Keys to Better Performance Reviews

Posted by Creatiq Support | Thursday, November 17, 2016

Keys to Better Performance Reviews

Posted by Creatiq Support | Thursday, November 17, 2016

Performance reviews are a key component of effective human resources management, but they are
rarely anyone’s favorite part of the year.

“For many employees, a face-to-face performance review is the most
stressful work conversation they’ll have all year,” writes
Rebecca Knight in the Harvard Business Review. “For managers, the
discussion is just as tense.”

Part of the problem is the nature of performance reviews themselves.
Inherently, a candid conversation about an employee’s work will involve both
positives and negatives, and the fact that reviews are often tied to
compensation leads to a high-stakes atmosphere that can cause tension on both
sides.

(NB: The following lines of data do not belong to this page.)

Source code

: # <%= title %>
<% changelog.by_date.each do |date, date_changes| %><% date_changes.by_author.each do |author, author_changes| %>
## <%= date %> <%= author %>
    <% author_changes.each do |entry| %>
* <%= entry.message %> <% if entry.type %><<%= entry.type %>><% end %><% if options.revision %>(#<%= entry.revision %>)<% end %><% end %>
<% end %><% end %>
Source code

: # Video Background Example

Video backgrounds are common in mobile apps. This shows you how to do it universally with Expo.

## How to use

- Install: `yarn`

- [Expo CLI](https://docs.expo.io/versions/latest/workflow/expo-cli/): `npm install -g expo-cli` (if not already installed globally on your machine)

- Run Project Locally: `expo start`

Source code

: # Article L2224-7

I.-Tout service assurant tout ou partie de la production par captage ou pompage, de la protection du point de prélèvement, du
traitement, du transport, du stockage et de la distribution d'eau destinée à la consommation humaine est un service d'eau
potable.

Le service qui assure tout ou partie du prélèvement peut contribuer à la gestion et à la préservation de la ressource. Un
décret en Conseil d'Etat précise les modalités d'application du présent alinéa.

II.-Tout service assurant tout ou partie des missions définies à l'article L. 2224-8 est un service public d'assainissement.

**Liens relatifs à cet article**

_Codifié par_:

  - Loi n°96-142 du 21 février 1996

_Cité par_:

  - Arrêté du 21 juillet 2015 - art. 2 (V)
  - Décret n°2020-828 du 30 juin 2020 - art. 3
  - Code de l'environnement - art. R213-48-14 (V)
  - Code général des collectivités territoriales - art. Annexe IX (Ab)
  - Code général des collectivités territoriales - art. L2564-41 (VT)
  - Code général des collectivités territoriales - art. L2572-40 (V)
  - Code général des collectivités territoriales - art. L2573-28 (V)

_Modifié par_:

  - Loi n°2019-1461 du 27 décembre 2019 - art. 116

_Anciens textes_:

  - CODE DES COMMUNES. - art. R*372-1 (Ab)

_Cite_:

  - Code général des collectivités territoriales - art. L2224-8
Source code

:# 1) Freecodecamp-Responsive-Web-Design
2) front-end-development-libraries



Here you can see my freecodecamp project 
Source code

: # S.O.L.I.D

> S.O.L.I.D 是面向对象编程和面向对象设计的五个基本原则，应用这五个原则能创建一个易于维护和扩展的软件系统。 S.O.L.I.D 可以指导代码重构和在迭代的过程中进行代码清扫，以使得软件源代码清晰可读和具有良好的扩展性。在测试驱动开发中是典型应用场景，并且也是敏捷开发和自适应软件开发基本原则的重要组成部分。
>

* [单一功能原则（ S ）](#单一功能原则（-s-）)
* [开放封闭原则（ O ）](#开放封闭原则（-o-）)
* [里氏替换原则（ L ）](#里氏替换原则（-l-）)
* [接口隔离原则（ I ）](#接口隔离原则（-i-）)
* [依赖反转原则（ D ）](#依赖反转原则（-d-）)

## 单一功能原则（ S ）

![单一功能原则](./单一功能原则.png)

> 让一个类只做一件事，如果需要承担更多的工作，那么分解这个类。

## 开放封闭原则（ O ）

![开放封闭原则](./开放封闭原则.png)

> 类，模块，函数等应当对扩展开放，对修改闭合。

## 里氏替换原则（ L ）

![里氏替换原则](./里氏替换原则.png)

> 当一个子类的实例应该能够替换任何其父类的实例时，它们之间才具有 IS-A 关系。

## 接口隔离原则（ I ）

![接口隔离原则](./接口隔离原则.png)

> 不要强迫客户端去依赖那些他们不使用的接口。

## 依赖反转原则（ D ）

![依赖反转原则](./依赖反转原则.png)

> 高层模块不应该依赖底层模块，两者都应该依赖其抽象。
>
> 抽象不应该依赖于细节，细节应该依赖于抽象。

However, there are steps that smart managers can take to minimize the
stress, improve communication between employer and employee, and improve
performance and productivity year round.

Be clear ahead of time about your performance expectations.

It is important that you begin looking ahead to the next round of
performance reviews as soon as the previous round concludes – or even before.
“The performance review doesn’t start with a sit-down in the spare
conference room,” Knight writes. “You must be clear from the outset
how you’ll evaluate your employees.”

Victor Lipman, writing
for Forbes, agrees. “If you have clarity about what the objectives are,
and better still if the employee is involved in their development, that’s a
great starting point.”

You may wish to consider hosting smaller, informal meetings during the year
with each of your employees in which you share your expectations and solicit
their feedback about goals – both yours and theirs. In this way, the
end-of-year review becomes just one part of an ongoing conversation about job
performance that involves input from both sides.

Consider having a formal mid-year evaluation.

As a supplement to the suggestion above, you may find it is useful to
schedule a formal, sit-down evaluation of your employees in the middle of the
year. By doing this, you can let your employees know how they are doing and
what they need to improve in order to have a good evaluation at the end of the
year, when raises, promotions, and other incentives may be on the line.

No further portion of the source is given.